Stored data entries:
# # # # # # #

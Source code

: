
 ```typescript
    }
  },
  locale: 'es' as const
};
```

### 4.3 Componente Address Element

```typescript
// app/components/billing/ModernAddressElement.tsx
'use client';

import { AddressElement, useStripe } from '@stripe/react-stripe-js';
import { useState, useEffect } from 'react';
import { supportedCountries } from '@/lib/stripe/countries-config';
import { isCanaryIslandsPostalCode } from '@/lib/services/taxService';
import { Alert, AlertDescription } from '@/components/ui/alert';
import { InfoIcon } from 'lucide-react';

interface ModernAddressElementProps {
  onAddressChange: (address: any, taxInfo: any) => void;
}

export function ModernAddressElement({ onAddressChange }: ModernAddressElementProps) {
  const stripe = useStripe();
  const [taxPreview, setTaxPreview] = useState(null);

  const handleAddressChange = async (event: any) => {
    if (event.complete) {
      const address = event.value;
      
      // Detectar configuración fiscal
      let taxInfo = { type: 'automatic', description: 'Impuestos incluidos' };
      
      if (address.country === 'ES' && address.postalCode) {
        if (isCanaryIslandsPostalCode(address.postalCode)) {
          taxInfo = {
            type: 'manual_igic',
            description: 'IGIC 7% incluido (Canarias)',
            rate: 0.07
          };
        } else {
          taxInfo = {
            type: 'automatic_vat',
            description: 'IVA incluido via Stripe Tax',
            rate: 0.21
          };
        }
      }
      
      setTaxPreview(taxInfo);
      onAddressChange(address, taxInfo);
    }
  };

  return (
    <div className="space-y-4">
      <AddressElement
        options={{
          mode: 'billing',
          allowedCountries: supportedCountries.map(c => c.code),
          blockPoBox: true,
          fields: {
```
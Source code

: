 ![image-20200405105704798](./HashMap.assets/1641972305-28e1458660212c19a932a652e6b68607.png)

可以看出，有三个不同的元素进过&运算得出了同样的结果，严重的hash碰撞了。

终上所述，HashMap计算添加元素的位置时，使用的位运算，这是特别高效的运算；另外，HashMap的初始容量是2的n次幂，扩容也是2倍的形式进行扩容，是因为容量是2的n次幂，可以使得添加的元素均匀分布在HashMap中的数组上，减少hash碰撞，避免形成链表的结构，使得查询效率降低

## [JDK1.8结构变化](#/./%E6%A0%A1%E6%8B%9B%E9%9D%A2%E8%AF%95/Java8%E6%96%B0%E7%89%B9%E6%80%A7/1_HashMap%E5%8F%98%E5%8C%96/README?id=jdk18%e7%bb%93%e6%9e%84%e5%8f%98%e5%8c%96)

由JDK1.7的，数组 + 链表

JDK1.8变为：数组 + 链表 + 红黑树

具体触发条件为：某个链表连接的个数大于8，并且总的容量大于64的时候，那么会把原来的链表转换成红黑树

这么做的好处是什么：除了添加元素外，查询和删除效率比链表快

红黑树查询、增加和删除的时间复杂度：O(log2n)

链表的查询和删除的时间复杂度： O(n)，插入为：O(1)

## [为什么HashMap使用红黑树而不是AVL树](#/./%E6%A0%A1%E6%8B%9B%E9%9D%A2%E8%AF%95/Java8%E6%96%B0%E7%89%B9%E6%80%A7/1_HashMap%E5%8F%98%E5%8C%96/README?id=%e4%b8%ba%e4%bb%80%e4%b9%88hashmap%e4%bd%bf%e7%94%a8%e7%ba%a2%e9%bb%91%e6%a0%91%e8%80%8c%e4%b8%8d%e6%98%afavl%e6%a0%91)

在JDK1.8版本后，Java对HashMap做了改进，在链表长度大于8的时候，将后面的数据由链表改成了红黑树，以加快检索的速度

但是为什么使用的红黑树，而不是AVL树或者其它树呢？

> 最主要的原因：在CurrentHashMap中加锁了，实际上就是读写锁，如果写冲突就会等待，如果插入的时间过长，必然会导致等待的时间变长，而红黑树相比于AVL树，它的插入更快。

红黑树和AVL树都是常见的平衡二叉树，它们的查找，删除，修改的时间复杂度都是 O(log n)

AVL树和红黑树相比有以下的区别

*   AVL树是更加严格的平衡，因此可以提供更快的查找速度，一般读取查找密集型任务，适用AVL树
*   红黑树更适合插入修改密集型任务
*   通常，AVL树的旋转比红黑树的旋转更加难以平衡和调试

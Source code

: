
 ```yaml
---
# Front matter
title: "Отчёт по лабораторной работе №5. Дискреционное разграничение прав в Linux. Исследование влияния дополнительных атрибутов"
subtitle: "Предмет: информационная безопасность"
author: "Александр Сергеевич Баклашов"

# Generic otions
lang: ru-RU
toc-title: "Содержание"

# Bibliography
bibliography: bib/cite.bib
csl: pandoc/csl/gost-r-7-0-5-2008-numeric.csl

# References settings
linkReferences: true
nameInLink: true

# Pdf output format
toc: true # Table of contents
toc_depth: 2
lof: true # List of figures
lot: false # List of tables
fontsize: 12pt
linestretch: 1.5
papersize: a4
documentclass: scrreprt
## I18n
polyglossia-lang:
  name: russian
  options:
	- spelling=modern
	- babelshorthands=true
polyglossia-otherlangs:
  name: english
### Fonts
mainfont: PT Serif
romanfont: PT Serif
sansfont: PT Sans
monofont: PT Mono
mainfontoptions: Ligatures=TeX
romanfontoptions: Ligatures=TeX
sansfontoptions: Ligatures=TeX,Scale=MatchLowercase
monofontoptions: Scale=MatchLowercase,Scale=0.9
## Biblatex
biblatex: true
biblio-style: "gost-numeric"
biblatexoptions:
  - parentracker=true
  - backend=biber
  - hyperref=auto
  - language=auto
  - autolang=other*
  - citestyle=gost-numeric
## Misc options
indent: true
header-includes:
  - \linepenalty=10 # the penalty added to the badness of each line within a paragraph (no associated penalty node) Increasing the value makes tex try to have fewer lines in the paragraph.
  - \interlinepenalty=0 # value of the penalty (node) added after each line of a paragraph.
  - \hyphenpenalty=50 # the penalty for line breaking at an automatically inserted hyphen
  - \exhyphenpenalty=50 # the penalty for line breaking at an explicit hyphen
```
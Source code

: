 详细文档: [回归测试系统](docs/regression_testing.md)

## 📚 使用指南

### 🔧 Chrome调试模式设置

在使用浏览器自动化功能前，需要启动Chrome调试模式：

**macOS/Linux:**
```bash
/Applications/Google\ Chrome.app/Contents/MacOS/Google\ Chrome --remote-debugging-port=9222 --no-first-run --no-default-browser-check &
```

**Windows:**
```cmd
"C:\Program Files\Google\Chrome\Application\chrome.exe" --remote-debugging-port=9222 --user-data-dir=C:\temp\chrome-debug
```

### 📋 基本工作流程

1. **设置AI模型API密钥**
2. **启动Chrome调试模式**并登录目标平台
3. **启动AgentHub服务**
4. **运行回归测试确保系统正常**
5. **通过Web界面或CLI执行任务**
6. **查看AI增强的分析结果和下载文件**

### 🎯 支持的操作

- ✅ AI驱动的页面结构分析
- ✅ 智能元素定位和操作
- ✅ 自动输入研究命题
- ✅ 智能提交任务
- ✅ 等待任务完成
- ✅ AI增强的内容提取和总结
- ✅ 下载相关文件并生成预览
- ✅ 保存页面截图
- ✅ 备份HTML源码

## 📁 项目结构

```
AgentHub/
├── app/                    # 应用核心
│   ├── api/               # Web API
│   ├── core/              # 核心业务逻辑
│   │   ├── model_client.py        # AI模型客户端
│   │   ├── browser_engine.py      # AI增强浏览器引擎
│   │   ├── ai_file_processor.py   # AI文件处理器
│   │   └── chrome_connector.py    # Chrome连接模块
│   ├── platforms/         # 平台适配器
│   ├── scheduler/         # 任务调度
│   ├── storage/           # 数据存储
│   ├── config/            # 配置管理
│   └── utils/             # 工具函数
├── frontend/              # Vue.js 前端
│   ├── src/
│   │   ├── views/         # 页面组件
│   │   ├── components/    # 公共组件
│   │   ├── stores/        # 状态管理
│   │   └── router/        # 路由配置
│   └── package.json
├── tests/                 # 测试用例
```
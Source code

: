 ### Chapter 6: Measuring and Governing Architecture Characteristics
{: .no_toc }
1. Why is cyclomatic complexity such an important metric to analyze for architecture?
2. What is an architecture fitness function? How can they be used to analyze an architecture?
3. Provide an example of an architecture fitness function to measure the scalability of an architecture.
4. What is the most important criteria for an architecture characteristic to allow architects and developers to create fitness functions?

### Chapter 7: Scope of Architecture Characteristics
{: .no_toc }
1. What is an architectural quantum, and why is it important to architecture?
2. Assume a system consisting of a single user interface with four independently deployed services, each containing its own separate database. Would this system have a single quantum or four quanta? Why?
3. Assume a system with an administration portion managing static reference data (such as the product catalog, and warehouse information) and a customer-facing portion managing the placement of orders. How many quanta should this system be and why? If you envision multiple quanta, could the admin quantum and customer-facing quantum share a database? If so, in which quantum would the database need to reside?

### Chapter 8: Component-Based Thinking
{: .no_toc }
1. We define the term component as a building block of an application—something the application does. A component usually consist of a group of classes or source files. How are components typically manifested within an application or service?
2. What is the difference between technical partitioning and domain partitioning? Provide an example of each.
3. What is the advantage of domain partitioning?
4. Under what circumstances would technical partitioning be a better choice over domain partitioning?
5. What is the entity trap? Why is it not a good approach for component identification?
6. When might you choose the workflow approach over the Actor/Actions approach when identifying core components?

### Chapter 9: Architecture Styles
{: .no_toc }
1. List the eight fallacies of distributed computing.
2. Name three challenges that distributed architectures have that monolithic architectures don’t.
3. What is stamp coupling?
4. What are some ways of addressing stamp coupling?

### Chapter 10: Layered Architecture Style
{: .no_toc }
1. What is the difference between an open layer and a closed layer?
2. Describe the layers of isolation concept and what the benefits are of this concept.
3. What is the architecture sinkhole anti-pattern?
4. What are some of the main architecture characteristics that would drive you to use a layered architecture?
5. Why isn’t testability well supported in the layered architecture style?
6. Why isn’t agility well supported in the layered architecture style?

# # # # # # #

== Activity ==
If a line above holds the word "gost", copy it.

== Written answer ==
csl: pandoc/csl/gost-r-7-0-5-2008-numeric.csl
biblio-style: "gost-numeric"
  - citestyle=gost-numeric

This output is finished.